Y se puso a cavilar hasta que por fin entendió. Y supo sin poder explicárselo que se trataba de un pedido de socorro de las escritoras allá en su país del sur, tan amenazado, tan terriblemente lastimado.
Un tema político, a qué dudarlo. ¿Qué podía hacer ella, a la distancia y sin filiación alguna, sin siquiera herramientas de combate como puede ser un buen sitio web con miles de seguidores?
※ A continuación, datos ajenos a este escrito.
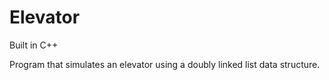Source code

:# Elevator

Built in C++

Program that simulates an elevator using a doubly linked list data structure.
Le llevó a penas una horita comprender cuál era su misión, cuáles eran sus armas. Lo mustio nacía mucho más allá de la araucaria, se extendía bajo tierra como ininterrumpido micelio que atravesaba países y hasta un canal para llegar al lugar donde
podría abrirse una ventana de luz. Entonces convocó a sus huestes para el próximo fin de semana: sus antiguas discípulas, sus seguidoras fieles. Que vengan preparadas, con bolsas de dormir o colchonetas. Será un trabajo arduo, les dijo, será una causa noble. Y nuestra, para mejor, les dijo. Y ellas el sábado por la mañana acudieron en tropel. No eran tantísimas pero eran legión en lo que a voluntad se refiere. Y capacidad. Tras el refrigerio Ana Rosa les explicó la misión.
“He aquí la biblioteca”, les dijo Ana Rosa a sus antiguas discípulas, “ustedes tomen los libros que quieran o mejor todos los que puedan. Se trata de apoyar a las escritoras argentinas; están amenazadas, hasta las muertas lo están porque la amenaza es irracional, atroz, general y abarcadora. Ustedes, es decir nosotras -yo también me uno- hoy leeremos todo lo que se pueda, y mañana domingo nos entregamos a la escritura.
Les escribimos cartas, les dedicamos una reseña, un poema, un microrrelato, lo que quieran. La lucha es de ellas pero ésta será nuestra manera de devolverles el impulso vital. A cada una, a todas…Y, ya que estamos, también a mi venerable araucaria”.